Work instructions: Print out each entry below in full, exactly as given, excluding pictures.

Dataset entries
========================================================================

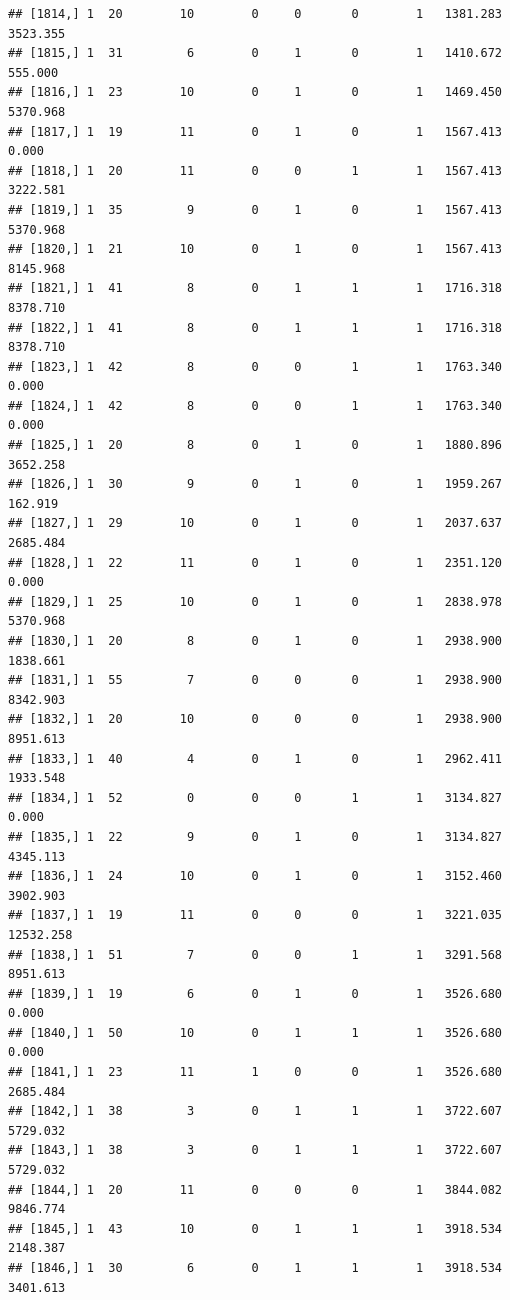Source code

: \documentclass[
]{article}
\begin{document}
\begin{verbatim}
## [1814,] 1  20        10        0     0       0        1   1381.283   3523.355
## [1815,] 1  31         6        0     1       0        1   1410.672    555.000
## [1816,] 1  23        10        0     1       0        1   1469.450   5370.968
## [1817,] 1  19        11        0     1       0        1   1567.413      0.000
## [1818,] 1  20        11        0     0       1        1   1567.413   3222.581
## [1819,] 1  35         9        0     1       0        1   1567.413   5370.968
## [1820,] 1  21        10        0     1       0        1   1567.413   8145.968
## [1821,] 1  41         8        0     1       1        1   1716.318   8378.710
## [1822,] 1  41         8        0     1       1        1   1716.318   8378.710
## [1823,] 1  42         8        0     0       1        1   1763.340      0.000
## [1824,] 1  42         8        0     0       1        1   1763.340      0.000
## [1825,] 1  20         8        0     1       0        1   1880.896   3652.258
## [1826,] 1  30         9        0     1       0        1   1959.267    162.919
## [1827,] 1  29        10        0     1       0        1   2037.637   2685.484
## [1828,] 1  22        11        0     1       0        1   2351.120      0.000
## [1829,] 1  25        10        0     1       0        1   2838.978   5370.968
## [1830,] 1  20         8        0     1       0        1   2938.900   1838.661
## [1831,] 1  55         7        0     0       0        1   2938.900   8342.903
## [1832,] 1  20        10        0     0       0        1   2938.900   8951.613
## [1833,] 1  40         4        0     1       0        1   2962.411   1933.548
## [1834,] 1  52         0        0     0       1        1   3134.827      0.000
## [1835,] 1  22         9        0     1       0        1   3134.827   4345.113
## [1836,] 1  24        10        0     1       0        1   3152.460   3902.903
## [1837,] 1  19        11        0     0       0        1   3221.035  12532.258
## [1838,] 1  51         7        0     0       1        1   3291.568   8951.613
## [1839,] 1  19         6        0     1       0        1   3526.680      0.000
## [1840,] 1  50        10        0     1       1        1   3526.680      0.000
## [1841,] 1  23        11        1     0       0        1   3526.680   2685.484
## [1842,] 1  38         3        0     1       1        1   3722.607   5729.032
## [1843,] 1  38         3        0     1       1        1   3722.607   5729.032
## [1844,] 1  20        11        0     0       0        1   3844.082   9846.774
## [1845,] 1  43        10        0     1       1        1   3918.534   2148.387
## [1846,] 1  30         6        0     1       1        1   3918.534   3401.613

\end{verbatim}
\end{document}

========================================================================

Exercise answer:
Source code

: \documentclass[
]{article}
\begin{document}
\begin{verbatim}
## [1814,] 1  20        10        0     0       0        1   1381.283   3523.355
## [1815,] 1  31         6        0     1       0        1   1410.672    555.000
## [1816,] 1  23        10        0     1       0        1   1469.450   5370.968
## [1817,] 1  19        11        0     1       0        1   1567.413      0.000
## [1818,] 1  20        11        0     0       1        1   1567.413   3222.581
## [1819,] 1  35         9        0     1       0        1   1567.413   5370.968
## [1820,] 1  21        10        0     1       0        1   1567.413   8145.968
## [1821,] 1  41         8        0     1       1        1   1716.318   8378.710
## [1822,] 1  41         8        0     1       1        1   1716.318   8378.710
## [1823,] 1  42         8        0     0       1        1   1763.340      0.000
## [1824,] 1  42         8        0     0       1        1   1763.340      0.000
## [1825,] 1  20         8        0     1       0        1   1880.896   3652.258
## [1826,] 1  30         9        0     1       0        1   1959.267    162.919
## [1827,] 1  29        10        0     1       0        1   2037.637   2685.484
## [1828,] 1  22        11        0     1       0        1   2351.120      0.000
## [1829,] 1  25        10        0     1       0        1   2838.978   5370.968
## [1830,] 1  20         8        0     1       0        1   2938.900   1838.661
## [1831,] 1  55         7        0     0       0        1   2938.900   8342.903
## [1832,] 1  20        10        0     0       0        1   2938.900   8951.613
## [1833,] 1  40         4        0     1       0        1   2962.411   1933.548
## [1834,] 1  52         0        0     0       1        1   3134.827      0.000
## [1835,] 1  22         9        0     1       0        1   3134.827   4345.113
## [1836,] 1  24        10        0     1       0        1   3152.460   3902.903
## [1837,] 1  19        11        0     0       0        1   3221.035  12532.258
## [1838,] 1  51         7        0     0       1        1   3291.568   8951.613
## [1839,] 1  19         6        0     1       0        1   3526.680      0.000
## [1840,] 1  50        10        0     1       1        1   3526.680      0.000
## [1841,] 1  23        11        1     0       0        1   3526.680   2685.484
## [1842,] 1  38         3        0     1       1        1   3722.607   5729.032
## [1843,] 1  38         3        0     1       1        1   3722.607   5729.032
## [1844,] 1  20        11        0     0       0        1   3844.082   9846.774
## [1845,] 1  43        10        0     1       1        1   3918.534   2148.387
## [1846,] 1  30         6        0     1       1        1   3918.534   3401.613

\end{verbatim}
\end{document}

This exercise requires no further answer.